What is being asked
Set down the records exactly, and omit any image found in them.

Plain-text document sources
....

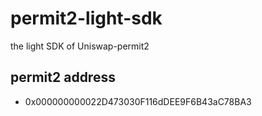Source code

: # permit2-light-sdk
the light SDK of Uniswap-permit2

## permit2 address
- 0x000000000022D473030F116dDEE9F6B43aC78BA3
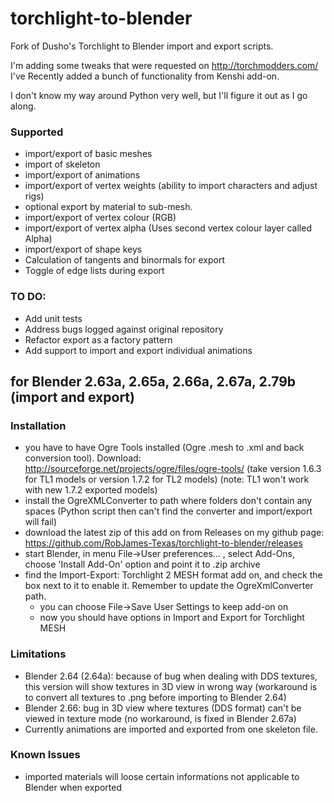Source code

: # torchlight-to-blender

Fork of Dusho's Torchlight to Blender import and export scripts.

I'm adding some tweaks that were requested on http://torchmodders.com/
I've Recently added a bunch of functionality from Kenshi add-on.

I don't know my way around Python very well, but I'll figure it out as I go along.


### Supported ###

  * import/export of basic meshes
  * import of skeleton
  * import/export of animations
  * import/export of vertex weights (ability to import characters and adjust rigs)
  * optional export by material to sub-mesh.
  * import/export of vertex colour (RGB)
  * import/export of vertex alpha (Uses second vertex colour layer called Alpha)
  * import/export of shape keys
  * Calculation of tangents and binormals for export
  * Toggle of edge lists during export

### TO DO: ###
  * Add unit tests
  * Address bugs logged against original repository
  * Refactor export as a factory pattern
  * Add support to import and export individual animations

## for Blender 2.63a, 2.65a, 2.66a, 2.67a, 2.79b (import and export) ##
### Installation ###
  * you have to have Ogre Tools installed (Ogre .mesh to .xml and back conversion tool). Download: http://sourceforge.net/projects/ogre/files/ogre-tools/ (take version 1.6.3 for TL1 models or version 1.7.2 for TL2 models) (note: TL1 won't work with new 1.7.2 exported models)
  * install the OgreXMLConverter to path where folders don't contain any spaces (Python script then can't find the converter and import/export will fail)
* download the latest zip of this add on from Releases on my github page: https://github.com/RobJames-Texas/torchlight-to-blender/releases
* start Blender, in menu File->User preferences... , select Add-Ons, choose 'Install Add-On' option and point it to .zip archive
* find the Import-Export: Torchlight 2 MESH format add on, and check the box next to it to enable it. Remember to update the OgreXmlConverter path.
  * you can choose File->Save User Settings to keep add-on on
  * now you should have options in Import and Export for Torchlight MESH

### Limitations ###
  * Blender 2.64 (2.64a): because of bug when dealing with DDS textures, this version will show textures in 3D view in wrong way (workaround is to convert all textures to .png before importing to Blender 2.64)
  * Blender 2.66: bug in 3D view where textures (DDS format) can't be viewed in texture mode (no workaround, is fixed in Blender 2.67a)
  * Currently animations are imported and exported from one skeleton file.

### Known Issues ###
  * imported materials will loose certain informations not applicable to Blender when exported
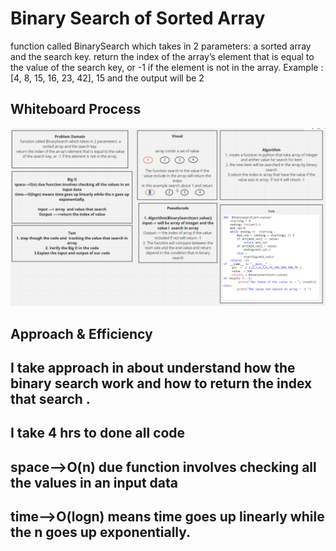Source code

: # Binary Search of Sorted Array
function called BinarySearch which takes in 2 parameters: a sorted array and the search key. return the index of the array’s element that is equal to the value of the search key, or -1 if the element is not in the array.
Example :
[4, 8, 15, 16, 23, 42], 15   and the output will be 2


## Whiteboard Process
![image5](array-binary-search.png)


## Approach & Efficiency
<!-- What approach did you take? Discuss Why. What is the Big O space/time for this approach? -->
## I take approach in about understand how the binary search work and how to return the index that search .
## I take 4 hrs to done all code
## space-->O(n) due function involves checking all the values in an input data
## time-->O(logn) means time goes up linearly while the n goes up exponentially.

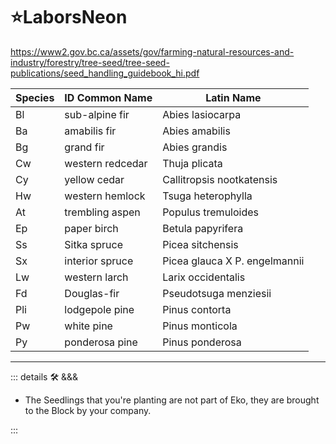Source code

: # ⭐<labors>LaborsNeon</labors>

<https://www2.gov.bc.ca/assets/gov/farming-natural-resources-and-industry/forestry/tree-seed/tree-seed-publications/seed_handling_guidebook_hi.pdf>


|Species| ID Common Name |Latin Name|
|------ |----- | ----- |
|Bl| sub-alpine fir |Abies lasiocarpa|
|Ba| amabilis fir |Abies amabilis|
|Bg| grand fir |Abies grandis|
|Cw| western redcedar |Thuja plicata|
|Cy| yellow cedar |Callitropsis nootkatensis|
|Hw| western hemlock |Tsuga heterophylla|
|At| trembling aspen |Populus tremuloides|
|Ep| paper birch |Betula papyrifera|
|Ss| Sitka spruce |Picea sitchensis|
|Sx| interior spruce |Picea glauca X P. engelmannii|
|Lw| western larch |Larix occidentalis|
|Fd| Douglas-fir |Pseudotsuga menziesii|
|Pli| lodgepole pine  |Pinus contorta|
|Pw| white pine |Pinus monticola|
|Py| ponderosa pine |Pinus ponderosa|

---

<!-- =================================================== -->
<!-- =================================================== -->
<!-- =================================================== -->
<!-- =================================================== -->
<!-- =================================================== -->
::: details 🛠 <dev>&&&</dev>

- The Seedlings that you're planting are not part of Eko, they are brought to the Block by your company.

:::
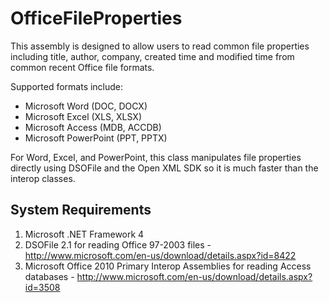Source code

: # OfficeFileProperties
This assembly is designed to allow users to read common file properties including title, author, company, created time and modified time from common recent Office file formats.

Supported formats include:
* Microsoft Word (DOC, DOCX)
* Microsoft Excel (XLS, XLSX)
* Microsoft Access (MDB, ACCDB)
* Microsoft PowerPoint (PPT, PPTX)

For Word, Excel, and PowerPoint, this class manipulates file properties directly using DSOFile and the Open XML SDK so it is much faster than the interop classes.

## System Requirements
1. Microsoft .NET Framework 4
2. DSOFile 2.1 for reading Office 97-2003 files - http://www.microsoft.com/en-us/download/details.aspx?id=8422
3. Microsoft Office 2010 Primary Interop Assemblies for reading Access databases - http://www.microsoft.com/en-us/download/details.aspx?id=3508
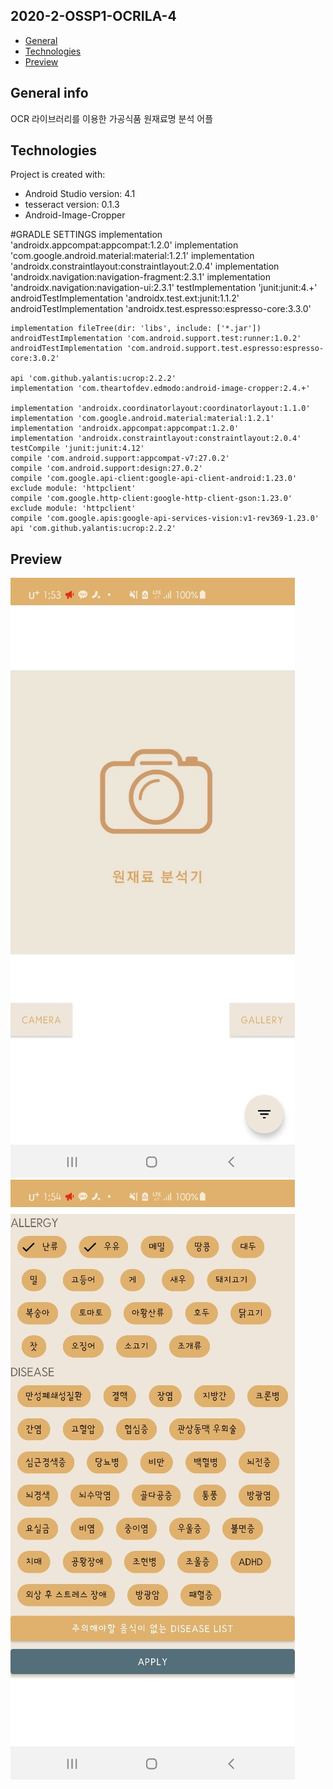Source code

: ## 2020-2-OSSP1-OCRILA-4
* [General](#General-info)
* [Technologies](#Technologies)
* [Preview](#Preview)

## General info
OCR 라이브러리를 이용한 가공식품 원재료명 분석 어플
	
## Technologies
Project is created with:
* Android Studio version: 4.1
* tesseract version: 0.1.3
* Android-Image-Cropper	

#GRADLE SETTINGS
implementation 'androidx.appcompat:appcompat:1.2.0'
    implementation 'com.google.android.material:material:1.2.1'
    implementation 'androidx.constraintlayout:constraintlayout:2.0.4'
    implementation 'androidx.navigation:navigation-fragment:2.3.1'
    implementation 'androidx.navigation:navigation-ui:2.3.1'
    testImplementation 'junit:junit:4.+'
    androidTestImplementation 'androidx.test.ext:junit:1.1.2'
    androidTestImplementation 'androidx.test.espresso:espresso-core:3.3.0'

    implementation fileTree(dir: 'libs', include: ['*.jar'])
    androidTestImplementation 'com.android.support.test:runner:1.0.2'
    androidTestImplementation 'com.android.support.test.espresso:espresso-core:3.0.2'

    api 'com.github.yalantis:ucrop:2.2.2'
    implementation 'com.theartofdev.edmodo:android-image-cropper:2.4.+'

    implementation 'androidx.coordinatorlayout:coordinatorlayout:1.1.0'
    implementation 'com.google.android.material:material:1.2.1'
    implementation 'androidx.appcompat:appcompat:1.2.0'
    implementation 'androidx.constraintlayout:constraintlayout:2.0.4'
    testCompile 'junit:junit:4.12'
    compile 'com.android.support:appcompat-v7:27.0.2'
    compile 'com.android.support:design:27.0.2'
    compile 'com.google.api-client:google-api-client-android:1.23.0' exclude module: 'httpclient'
    compile 'com.google.http-client:google-http-client-gson:1.23.0' exclude module: 'httpclient'
    compile 'com.google.apis:google-api-services-vision:v1-rev369-1.23.0'
    api 'com.github.yalantis:ucrop:2.2.2'
    
## Preview
![Main](./images/main.jpg)
![Profile](./images/profile.jpg)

....

Output below
Source code

: # permit2-light-sdk
the light SDK of Uniswap-permit2

## permit2 address
- 0x000000000022D473030F116dDEE9F6B43aC78BA3
Source code

: # torchlight-to-blender

Fork of Dusho's Torchlight to Blender import and export scripts.

I'm adding some tweaks that were requested on http://torchmodders.com/
I've Recently added a bunch of functionality from Kenshi add-on.

I don't know my way around Python very well, but I'll figure it out as I go along.


### Supported ###

  * import/export of basic meshes
  * import of skeleton
  * import/export of animations
  * import/export of vertex weights (ability to import characters and adjust rigs)
  * optional export by material to sub-mesh.
  * import/export of vertex colour (RGB)
  * import/export of vertex alpha (Uses second vertex colour layer called Alpha)
  * import/export of shape keys
  * Calculation of tangents and binormals for export
  * Toggle of edge lists during export

### TO DO: ###
  * Add unit tests
  * Address bugs logged against original repository
  * Refactor export as a factory pattern
  * Add support to import and export individual animations

## for Blender 2.63a, 2.65a, 2.66a, 2.67a, 2.79b (import and export) ##
### Installation ###
  * you have to have Ogre Tools installed (Ogre .mesh to .xml and back conversion tool). Download: http://sourceforge.net/projects/ogre/files/ogre-tools/ (take version 1.6.3 for TL1 models or version 1.7.2 for TL2 models) (note: TL1 won't work with new 1.7.2 exported models)
  * install the OgreXMLConverter to path where folders don't contain any spaces (Python script then can't find the converter and import/export will fail)
* download the latest zip of this add on from Releases on my github page: https://github.com/RobJames-Texas/torchlight-to-blender/releases
* start Blender, in menu File->User preferences... , select Add-Ons, choose 'Install Add-On' option and point it to .zip archive
* find the Import-Export: Torchlight 2 MESH format add on, and check the box next to it to enable it. Remember to update the OgreXmlConverter path.
  * you can choose File->Save User Settings to keep add-on on
  * now you should have options in Import and Export for Torchlight MESH

### Limitations ###
  * Blender 2.64 (2.64a): because of bug when dealing with DDS textures, this version will show textures in 3D view in wrong way (workaround is to convert all textures to .png before importing to Blender 2.64)
  * Blender 2.66: bug in 3D view where textures (DDS format) can't be viewed in texture mode (no workaround, is fixed in Blender 2.67a)
  * Currently animations are imported and exported from one skeleton file.

### Known Issues ###
  * imported materials will loose certain informations not applicable to Blender when exported
Source code

: # Binary Search of Sorted Array
function called BinarySearch which takes in 2 parameters: a sorted array and the search key. return the index of the array’s element that is equal to the value of the search key, or -1 if the element is not in the array.
Example :
[4, 8, 15, 16, 23, 42], 15   and the output will be 2


## Whiteboard Process
![image5](array-binary-search.png)


## Approach & Efficiency
<!-- What approach did you take? Discuss Why. What is the Big O space/time for this approach? -->
## I take approach in about understand how the binary search work and how to return the index that search .
## I take 4 hrs to done all code
## space-->O(n) due function involves checking all the values in an input data
## time-->O(logn) means time goes up linearly while the n goes up exponentially.

Source code

: # ⭐<labors>LaborsNeon</labors>

<https://www2.gov.bc.ca/assets/gov/farming-natural-resources-and-industry/forestry/tree-seed/tree-seed-publications/seed_handling_guidebook_hi.pdf>


|Species| ID Common Name |Latin Name|
|------ |----- | ----- |
|Bl| sub-alpine fir |Abies lasiocarpa|
|Ba| amabilis fir |Abies amabilis|
|Bg| grand fir |Abies grandis|
|Cw| western redcedar |Thuja plicata|
|Cy| yellow cedar |Callitropsis nootkatensis|
|Hw| western hemlock |Tsuga heterophylla|
|At| trembling aspen |Populus tremuloides|
|Ep| paper birch |Betula papyrifera|
|Ss| Sitka spruce |Picea sitchensis|
|Sx| interior spruce |Picea glauca X P. engelmannii|
|Lw| western larch |Larix occidentalis|
|Fd| Douglas-fir |Pseudotsuga menziesii|
|Pli| lodgepole pine  |Pinus contorta|
|Pw| white pine |Pinus monticola|
|Py| ponderosa pine |Pinus ponderosa|

---

<!-- =================================================== -->
<!-- =================================================== -->
<!-- =================================================== -->
<!-- =================================================== -->
<!-- =================================================== -->
::: details 🛠 <dev>&&&</dev>

- The Seedlings that you're planting are not part of Eko, they are brought to the Block by your company.

:::
Source code

: # OfficeFileProperties
This assembly is designed to allow users to read common file properties including title, author, company, created time and modified time from common recent Office file formats.

Supported formats include:
* Microsoft Word (DOC, DOCX)
* Microsoft Excel (XLS, XLSX)
* Microsoft Access (MDB, ACCDB)
* Microsoft PowerPoint (PPT, PPTX)

For Word, Excel, and PowerPoint, this class manipulates file properties directly using DSOFile and the Open XML SDK so it is much faster than the interop classes.

## System Requirements
1. Microsoft .NET Framework 4
2. DSOFile 2.1 for reading Office 97-2003 files - http://www.microsoft.com/en-us/download/details.aspx?id=8422
3. Microsoft Office 2010 Primary Interop Assemblies for reading Access databases - http://www.microsoft.com/en-us/download/details.aspx?id=3508
Source code

: ## 2020-2-OSSP1-OCRILA-4
* [General](#General-info)
* [Technologies](#Technologies)
* [Preview](#Preview)

## General info
OCR 라이브러리를 이용한 가공식품 원재료명 분석 어플
	
## Technologies
Project is created with:
* Android Studio version: 4.1
* tesseract version: 0.1.3
* Android-Image-Cropper	

#GRADLE SETTINGS
implementation 'androidx.appcompat:appcompat:1.2.0'
    implementation 'com.google.android.material:material:1.2.1'
    implementation 'androidx.constraintlayout:constraintlayout:2.0.4'
    implementation 'androidx.navigation:navigation-fragment:2.3.1'
    implementation 'androidx.navigation:navigation-ui:2.3.1'
    testImplementation 'junit:junit:4.+'
    androidTestImplementation 'androidx.test.ext:junit:1.1.2'
    androidTestImplementation 'androidx.test.espresso:espresso-core:3.3.0'

    implementation fileTree(dir: 'libs', include: ['*.jar'])
    androidTestImplementation 'com.android.support.test:runner:1.0.2'
    androidTestImplementation 'com.android.support.test.espresso:espresso-core:3.0.2'

    api 'com.github.yalantis:ucrop:2.2.2'
    implementation 'com.theartofdev.edmodo:android-image-cropper:2.4.+'

    implementation 'androidx.coordinatorlayout:coordinatorlayout:1.1.0'
    implementation 'com.google.android.material:material:1.2.1'
    implementation 'androidx.appcompat:appcompat:1.2.0'
    implementation 'androidx.constraintlayout:constraintlayout:2.0.4'
    testCompile 'junit:junit:4.12'
    compile 'com.android.support:appcompat-v7:27.0.2'
    compile 'com.android.support:design:27.0.2'
    compile 'com.google.api-client:google-api-client-android:1.23.0' exclude module: 'httpclient'
    compile 'com.google.http-client:google-http-client-gson:1.23.0' exclude module: 'httpclient'
    compile 'com.google.apis:google-api-services-vision:v1-rev369-1.23.0'
    api 'com.github.yalantis:ucrop:2.2.2'
    
## Preview
![Main](./images/main.jpg)
![Profile](./images/profile.jpg)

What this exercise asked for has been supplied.